MATERIAL FOR THIS EXERCISE START

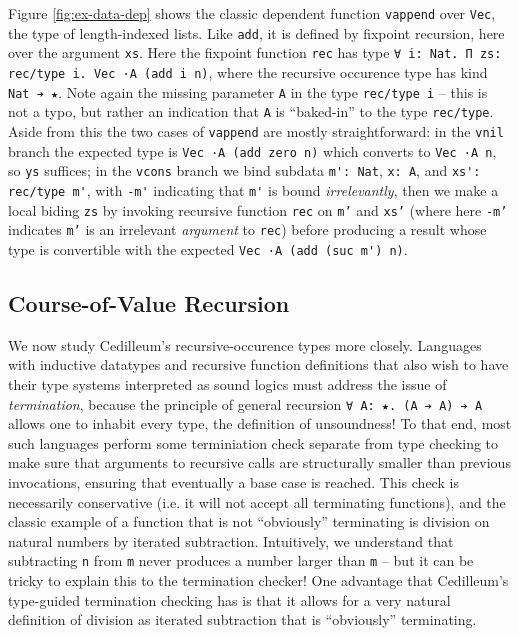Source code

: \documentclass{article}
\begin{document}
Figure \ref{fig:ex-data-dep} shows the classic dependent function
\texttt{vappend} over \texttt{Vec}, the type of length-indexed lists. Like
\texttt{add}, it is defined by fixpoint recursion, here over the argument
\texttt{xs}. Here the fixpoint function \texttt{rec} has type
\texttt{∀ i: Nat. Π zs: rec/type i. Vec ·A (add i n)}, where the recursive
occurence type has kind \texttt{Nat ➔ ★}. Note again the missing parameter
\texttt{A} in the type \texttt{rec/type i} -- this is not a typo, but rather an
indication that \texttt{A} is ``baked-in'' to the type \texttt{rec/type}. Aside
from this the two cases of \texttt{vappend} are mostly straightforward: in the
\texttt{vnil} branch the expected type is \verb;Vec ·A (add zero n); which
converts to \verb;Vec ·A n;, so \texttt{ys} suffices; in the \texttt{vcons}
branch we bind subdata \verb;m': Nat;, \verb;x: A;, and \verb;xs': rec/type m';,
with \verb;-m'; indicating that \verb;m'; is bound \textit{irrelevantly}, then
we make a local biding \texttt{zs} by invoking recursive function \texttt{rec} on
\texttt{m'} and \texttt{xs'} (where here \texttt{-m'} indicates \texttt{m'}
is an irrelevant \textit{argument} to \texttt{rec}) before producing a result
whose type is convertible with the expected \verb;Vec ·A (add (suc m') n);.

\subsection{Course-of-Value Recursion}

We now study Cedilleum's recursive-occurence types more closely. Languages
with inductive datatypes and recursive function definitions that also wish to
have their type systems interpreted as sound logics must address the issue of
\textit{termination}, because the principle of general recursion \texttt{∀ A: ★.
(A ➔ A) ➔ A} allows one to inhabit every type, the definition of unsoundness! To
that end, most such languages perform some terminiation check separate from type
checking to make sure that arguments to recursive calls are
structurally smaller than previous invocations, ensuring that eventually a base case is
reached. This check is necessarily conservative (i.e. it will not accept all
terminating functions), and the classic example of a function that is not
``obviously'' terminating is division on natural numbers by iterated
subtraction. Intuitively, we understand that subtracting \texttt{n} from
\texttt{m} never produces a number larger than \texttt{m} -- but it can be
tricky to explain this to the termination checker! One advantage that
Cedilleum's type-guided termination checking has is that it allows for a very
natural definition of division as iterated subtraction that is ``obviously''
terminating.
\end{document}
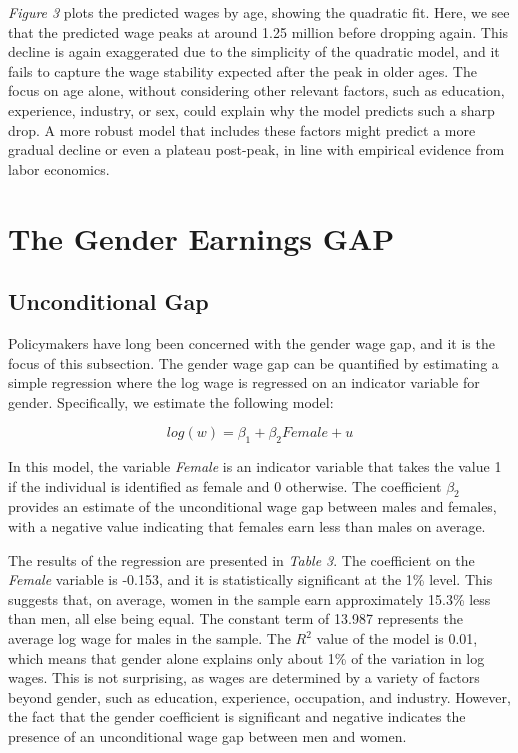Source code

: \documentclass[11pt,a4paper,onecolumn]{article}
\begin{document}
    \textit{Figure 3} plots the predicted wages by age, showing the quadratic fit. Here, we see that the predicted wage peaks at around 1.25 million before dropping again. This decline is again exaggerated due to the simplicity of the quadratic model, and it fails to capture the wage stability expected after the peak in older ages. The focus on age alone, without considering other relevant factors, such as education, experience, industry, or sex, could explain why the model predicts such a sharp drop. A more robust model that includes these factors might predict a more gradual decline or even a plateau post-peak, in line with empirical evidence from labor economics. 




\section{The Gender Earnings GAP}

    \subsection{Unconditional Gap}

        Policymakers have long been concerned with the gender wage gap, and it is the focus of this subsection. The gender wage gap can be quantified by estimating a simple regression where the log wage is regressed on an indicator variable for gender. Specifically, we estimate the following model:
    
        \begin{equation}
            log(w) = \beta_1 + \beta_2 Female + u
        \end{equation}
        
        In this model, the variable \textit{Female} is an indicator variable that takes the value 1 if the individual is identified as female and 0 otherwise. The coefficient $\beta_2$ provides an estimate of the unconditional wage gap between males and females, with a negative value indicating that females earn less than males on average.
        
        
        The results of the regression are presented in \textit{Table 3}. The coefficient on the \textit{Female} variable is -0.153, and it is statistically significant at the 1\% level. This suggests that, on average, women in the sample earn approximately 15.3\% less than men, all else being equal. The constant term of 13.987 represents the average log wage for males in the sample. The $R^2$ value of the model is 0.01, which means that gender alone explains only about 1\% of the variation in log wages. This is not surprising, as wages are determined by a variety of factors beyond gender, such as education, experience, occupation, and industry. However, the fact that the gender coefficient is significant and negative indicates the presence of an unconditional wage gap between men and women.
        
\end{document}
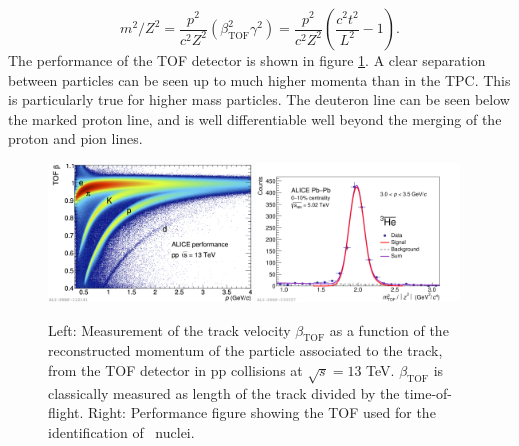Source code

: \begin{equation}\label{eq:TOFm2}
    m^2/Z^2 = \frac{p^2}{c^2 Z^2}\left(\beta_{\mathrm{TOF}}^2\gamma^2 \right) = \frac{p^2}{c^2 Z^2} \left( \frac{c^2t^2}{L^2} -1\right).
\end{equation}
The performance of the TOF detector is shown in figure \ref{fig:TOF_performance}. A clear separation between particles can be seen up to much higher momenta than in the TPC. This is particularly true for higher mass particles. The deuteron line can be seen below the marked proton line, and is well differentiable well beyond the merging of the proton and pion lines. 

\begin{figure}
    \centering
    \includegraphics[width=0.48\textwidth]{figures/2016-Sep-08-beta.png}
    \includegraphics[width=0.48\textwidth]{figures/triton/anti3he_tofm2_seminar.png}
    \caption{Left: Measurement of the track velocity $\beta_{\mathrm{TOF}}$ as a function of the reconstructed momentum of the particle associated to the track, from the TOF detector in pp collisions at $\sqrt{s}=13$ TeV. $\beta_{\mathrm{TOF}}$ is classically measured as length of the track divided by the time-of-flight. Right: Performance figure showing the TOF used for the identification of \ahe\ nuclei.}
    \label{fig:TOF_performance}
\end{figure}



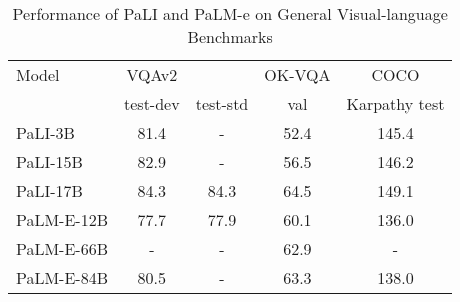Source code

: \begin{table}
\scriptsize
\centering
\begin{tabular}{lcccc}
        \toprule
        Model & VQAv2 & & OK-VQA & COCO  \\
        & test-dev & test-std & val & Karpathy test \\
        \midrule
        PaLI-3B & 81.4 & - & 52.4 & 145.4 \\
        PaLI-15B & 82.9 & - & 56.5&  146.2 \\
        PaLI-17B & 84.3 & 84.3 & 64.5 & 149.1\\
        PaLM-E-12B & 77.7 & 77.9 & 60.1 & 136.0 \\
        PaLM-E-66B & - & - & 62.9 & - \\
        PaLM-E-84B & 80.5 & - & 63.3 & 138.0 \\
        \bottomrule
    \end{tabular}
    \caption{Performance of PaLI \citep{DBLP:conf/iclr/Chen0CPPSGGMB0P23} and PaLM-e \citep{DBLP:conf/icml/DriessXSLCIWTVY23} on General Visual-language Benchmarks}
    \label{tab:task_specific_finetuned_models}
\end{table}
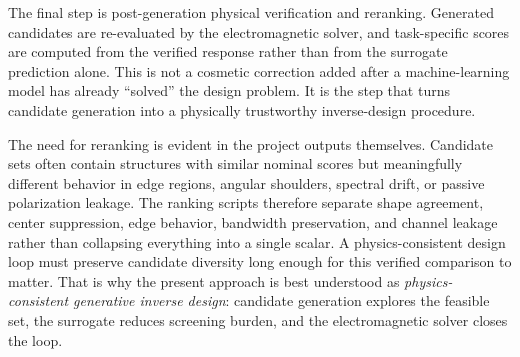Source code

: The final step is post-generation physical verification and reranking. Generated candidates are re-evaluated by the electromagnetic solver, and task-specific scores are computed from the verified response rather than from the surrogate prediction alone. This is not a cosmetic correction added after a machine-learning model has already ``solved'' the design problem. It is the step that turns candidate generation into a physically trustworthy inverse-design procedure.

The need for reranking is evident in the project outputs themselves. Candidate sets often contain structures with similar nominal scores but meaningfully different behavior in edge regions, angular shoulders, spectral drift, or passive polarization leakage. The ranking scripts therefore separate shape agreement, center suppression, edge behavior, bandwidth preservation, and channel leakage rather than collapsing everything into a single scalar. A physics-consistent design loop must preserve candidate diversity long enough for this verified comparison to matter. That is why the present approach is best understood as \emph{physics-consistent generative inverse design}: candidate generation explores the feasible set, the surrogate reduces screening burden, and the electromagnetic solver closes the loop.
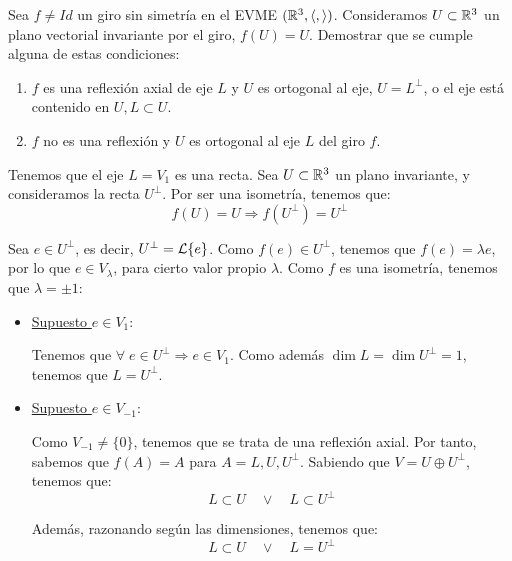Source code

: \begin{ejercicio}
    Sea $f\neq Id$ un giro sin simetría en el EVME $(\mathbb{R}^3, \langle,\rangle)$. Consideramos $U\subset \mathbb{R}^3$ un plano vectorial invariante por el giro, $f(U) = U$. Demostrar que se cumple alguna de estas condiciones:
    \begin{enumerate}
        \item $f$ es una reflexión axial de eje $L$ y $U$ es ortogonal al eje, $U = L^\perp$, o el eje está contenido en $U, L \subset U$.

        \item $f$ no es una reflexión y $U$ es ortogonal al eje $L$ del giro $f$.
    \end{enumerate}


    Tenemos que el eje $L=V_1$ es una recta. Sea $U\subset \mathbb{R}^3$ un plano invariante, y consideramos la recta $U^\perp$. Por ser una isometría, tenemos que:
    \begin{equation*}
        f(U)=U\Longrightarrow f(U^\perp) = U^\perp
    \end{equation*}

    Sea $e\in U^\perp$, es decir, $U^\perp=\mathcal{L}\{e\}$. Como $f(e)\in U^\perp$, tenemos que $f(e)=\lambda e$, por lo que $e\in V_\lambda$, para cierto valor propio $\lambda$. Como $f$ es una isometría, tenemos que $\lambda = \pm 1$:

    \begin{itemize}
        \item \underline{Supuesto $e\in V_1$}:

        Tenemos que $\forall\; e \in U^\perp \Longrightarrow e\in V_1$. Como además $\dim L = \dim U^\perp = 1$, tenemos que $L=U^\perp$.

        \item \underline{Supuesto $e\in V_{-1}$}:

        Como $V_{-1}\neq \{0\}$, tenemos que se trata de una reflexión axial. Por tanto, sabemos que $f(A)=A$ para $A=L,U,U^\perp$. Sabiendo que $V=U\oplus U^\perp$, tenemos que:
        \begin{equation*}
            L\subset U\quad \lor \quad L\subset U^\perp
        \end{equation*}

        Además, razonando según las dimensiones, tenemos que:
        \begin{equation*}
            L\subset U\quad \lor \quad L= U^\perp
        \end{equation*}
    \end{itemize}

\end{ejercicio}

MATERIAL FOR THIS EXERCISE END

**WORK INSTRUCTION**
Lines holding the string "underline" must be copied out of the entries above.

**SOLVED EXERCISE**
        \item \underline{Supuesto $e\in V_1$}:
        \item \underline{Supuesto $e\in V_{-1}$}:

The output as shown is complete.